Valerio. When they [the Watch of the city] take a Thief, I'll take Ostend again; the Whoresons drink Opium in their Ale, and then they sleep like Tops: as for their Bills, they only serve to reach down Bacon to make Rashers on; now let me know whom I have done this Courtesie to, that I may thank my early rising for it?

In a note attached to this passage from Shakespeare's Twelfth Night (circa 1601–1602)—

Sir Toby. With drinking healths to my Neece: Ile drinke to her as long as there is a passage in my throat, & drinke in Illyria: he's a Coward and a Coystrill that will not drinke to my Neece. till his braines turn o'th toe, like a parish top.

—Samuel Johnson & George Steevens, Supplement to the Editions of Shakspeare's Plays (1778) syas this:

To sleep like a town-top," is a proverbial expression. A top is said to sleep, when it turns round with great velocity, and makes a smooth humming noise.

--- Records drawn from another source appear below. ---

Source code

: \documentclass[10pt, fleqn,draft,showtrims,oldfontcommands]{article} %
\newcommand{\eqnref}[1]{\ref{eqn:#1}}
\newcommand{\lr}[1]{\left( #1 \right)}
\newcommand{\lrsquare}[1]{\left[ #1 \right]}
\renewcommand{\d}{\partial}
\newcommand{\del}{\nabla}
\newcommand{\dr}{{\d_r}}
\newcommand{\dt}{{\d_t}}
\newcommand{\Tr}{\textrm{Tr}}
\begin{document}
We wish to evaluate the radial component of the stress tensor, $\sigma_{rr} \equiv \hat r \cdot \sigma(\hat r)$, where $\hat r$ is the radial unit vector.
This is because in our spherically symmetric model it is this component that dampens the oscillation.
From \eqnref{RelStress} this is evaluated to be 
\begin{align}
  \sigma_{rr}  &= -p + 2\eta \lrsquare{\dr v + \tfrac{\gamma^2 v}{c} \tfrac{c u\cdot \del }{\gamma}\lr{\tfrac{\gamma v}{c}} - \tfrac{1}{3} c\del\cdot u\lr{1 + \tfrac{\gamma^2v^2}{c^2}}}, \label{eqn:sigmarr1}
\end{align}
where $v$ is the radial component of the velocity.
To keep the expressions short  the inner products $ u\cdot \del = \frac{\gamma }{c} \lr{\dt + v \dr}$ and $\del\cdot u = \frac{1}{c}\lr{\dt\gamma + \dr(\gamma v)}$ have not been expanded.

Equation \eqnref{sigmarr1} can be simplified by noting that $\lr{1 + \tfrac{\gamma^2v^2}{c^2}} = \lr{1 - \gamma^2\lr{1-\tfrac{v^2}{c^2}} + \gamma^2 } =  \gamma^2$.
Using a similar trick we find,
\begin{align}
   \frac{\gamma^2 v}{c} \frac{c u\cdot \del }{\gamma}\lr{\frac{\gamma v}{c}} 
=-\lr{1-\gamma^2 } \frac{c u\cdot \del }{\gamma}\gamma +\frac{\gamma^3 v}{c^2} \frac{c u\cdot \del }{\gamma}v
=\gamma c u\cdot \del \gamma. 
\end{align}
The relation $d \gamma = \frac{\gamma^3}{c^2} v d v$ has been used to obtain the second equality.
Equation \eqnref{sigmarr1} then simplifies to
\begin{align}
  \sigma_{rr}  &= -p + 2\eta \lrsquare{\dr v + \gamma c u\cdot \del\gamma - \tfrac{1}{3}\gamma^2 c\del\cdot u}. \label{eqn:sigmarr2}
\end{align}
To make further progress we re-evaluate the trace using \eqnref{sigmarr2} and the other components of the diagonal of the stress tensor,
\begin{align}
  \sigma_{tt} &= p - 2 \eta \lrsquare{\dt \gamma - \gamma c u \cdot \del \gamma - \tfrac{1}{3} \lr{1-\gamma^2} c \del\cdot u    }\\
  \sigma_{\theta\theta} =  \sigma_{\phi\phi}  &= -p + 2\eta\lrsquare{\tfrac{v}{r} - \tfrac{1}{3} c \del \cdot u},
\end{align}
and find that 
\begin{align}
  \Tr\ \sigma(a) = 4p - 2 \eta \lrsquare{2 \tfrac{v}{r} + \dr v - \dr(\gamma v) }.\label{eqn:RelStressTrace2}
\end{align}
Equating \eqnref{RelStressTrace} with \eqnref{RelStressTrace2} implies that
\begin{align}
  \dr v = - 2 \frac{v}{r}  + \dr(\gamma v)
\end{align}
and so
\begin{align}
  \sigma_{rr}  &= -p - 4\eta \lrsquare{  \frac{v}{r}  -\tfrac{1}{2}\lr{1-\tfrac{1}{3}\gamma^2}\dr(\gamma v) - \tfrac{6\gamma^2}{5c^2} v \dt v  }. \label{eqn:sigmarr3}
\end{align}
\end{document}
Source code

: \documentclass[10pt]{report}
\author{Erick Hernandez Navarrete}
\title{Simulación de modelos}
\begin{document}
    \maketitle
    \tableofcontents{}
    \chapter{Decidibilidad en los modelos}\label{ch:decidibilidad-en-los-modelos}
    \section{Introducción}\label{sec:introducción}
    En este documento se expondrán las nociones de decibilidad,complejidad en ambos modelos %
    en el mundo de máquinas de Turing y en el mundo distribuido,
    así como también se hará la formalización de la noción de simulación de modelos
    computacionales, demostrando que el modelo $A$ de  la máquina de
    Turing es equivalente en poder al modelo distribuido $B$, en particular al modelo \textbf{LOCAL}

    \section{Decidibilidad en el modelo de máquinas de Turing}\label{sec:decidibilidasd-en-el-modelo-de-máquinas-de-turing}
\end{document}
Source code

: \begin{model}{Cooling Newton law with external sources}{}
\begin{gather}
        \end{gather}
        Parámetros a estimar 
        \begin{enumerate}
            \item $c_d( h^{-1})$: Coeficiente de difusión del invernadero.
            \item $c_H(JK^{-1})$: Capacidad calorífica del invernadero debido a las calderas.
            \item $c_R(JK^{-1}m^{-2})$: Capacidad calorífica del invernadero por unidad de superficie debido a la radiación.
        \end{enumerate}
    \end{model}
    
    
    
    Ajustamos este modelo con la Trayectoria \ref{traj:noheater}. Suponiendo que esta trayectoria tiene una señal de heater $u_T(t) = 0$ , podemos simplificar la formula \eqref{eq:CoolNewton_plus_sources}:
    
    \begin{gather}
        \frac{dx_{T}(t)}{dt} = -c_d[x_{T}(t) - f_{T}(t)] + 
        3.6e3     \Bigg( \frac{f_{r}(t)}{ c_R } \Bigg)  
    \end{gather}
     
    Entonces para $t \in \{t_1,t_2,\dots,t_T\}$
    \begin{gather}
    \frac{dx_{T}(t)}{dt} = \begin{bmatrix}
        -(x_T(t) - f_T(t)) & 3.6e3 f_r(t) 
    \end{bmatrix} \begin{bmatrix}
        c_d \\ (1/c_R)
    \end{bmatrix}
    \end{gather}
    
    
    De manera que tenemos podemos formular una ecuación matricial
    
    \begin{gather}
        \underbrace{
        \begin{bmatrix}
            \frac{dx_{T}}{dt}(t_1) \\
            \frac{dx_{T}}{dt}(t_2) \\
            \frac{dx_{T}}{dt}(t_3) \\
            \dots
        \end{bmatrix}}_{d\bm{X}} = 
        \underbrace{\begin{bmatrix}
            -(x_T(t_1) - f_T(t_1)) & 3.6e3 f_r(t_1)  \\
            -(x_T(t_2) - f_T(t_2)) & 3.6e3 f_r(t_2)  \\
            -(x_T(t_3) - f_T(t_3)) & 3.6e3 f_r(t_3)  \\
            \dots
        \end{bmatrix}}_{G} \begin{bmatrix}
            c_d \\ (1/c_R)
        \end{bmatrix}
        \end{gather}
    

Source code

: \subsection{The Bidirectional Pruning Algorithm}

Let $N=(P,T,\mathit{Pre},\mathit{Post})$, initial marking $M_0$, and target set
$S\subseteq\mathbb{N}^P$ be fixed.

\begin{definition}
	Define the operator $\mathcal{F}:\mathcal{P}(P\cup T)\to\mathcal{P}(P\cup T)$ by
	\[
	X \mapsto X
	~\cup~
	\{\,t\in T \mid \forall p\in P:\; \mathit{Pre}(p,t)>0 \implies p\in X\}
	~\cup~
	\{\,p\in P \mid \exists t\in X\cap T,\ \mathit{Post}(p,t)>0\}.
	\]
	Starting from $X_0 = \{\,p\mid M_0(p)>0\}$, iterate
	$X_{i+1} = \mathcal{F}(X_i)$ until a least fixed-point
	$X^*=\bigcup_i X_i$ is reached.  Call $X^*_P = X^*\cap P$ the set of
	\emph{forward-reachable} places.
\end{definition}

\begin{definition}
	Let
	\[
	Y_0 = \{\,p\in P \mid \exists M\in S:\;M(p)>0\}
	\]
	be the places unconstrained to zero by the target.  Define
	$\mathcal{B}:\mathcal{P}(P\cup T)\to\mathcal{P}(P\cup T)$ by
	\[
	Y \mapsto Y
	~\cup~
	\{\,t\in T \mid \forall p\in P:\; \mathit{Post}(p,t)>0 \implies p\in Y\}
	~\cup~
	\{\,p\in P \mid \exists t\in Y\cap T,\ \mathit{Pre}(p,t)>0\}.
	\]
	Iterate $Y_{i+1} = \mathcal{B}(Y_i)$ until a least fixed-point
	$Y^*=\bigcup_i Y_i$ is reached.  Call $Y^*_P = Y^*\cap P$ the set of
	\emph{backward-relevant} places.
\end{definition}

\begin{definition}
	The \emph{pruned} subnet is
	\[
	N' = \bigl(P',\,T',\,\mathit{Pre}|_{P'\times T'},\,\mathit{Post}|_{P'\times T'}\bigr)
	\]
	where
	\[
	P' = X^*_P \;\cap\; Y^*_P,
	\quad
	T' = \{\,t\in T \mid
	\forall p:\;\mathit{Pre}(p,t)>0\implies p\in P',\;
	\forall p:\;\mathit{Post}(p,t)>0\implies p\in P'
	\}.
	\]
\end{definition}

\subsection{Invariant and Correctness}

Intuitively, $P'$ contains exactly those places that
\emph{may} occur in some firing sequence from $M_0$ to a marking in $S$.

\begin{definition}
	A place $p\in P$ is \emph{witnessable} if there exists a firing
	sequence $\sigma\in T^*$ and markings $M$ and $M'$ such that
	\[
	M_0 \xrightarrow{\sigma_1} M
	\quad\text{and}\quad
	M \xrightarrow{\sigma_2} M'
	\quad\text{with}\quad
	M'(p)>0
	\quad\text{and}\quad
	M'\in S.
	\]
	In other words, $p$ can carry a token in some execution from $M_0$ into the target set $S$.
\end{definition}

Robert Nares, A Glossary; or, Collection of Words, Phraes, Names, and Allusions to Customs, Proverbs, &c. Which Have Been Thought to Require Illustration, in the Works of English Authors, Particularly Shakespeare, and His Contmporaries (1822) includes this further note by Steevens regarding "the parish top" (which Nares defines as "A top bought for public exercise in a parish"):

A large top was formerly kept in every village, to be whipped in frosty weather, that the peasants may be kept warm by exercise, and out of mischief, while they could not work.

Yet another set of notes to Twelfth Night, this one from 1857, cites further early instances of sleeping like the town-top:

"Thinking it had power to keep, town-top like, itselfe asleepe," verses pref. to Strong's Joanereidos, 1645. "The people will not, like a town-top, fall asleep with scourging," Rebellion of Naples, 1649, p. 10.

William Hazlitt, English Proverbs and Proverbial Phrases Collected from the Most Authentic Sources (1882/1906) has this relevant entry:

To sleep like a town-top. An allusion to the top, which was formerly purchased in towns and parishes for public use, and from its size, when spun, was apt to sleep unusually long.

These early references and glosses suggest several things that may have helped make "sleep like a top" proverbial. First, a properly whipped top's tendency to stay spinning in place for an extended period of time, while making a smooth humming sound, was termed sleep. Second, the unusually large size of town tops increased their tendency to spin in place (that is, sleep) for a long time. And third, the fact that town tops could sleep despite being repeatedly whipped (traditionally, with thongs made of dried eel skin) may have suggested a remarkable ability to sleep soundly.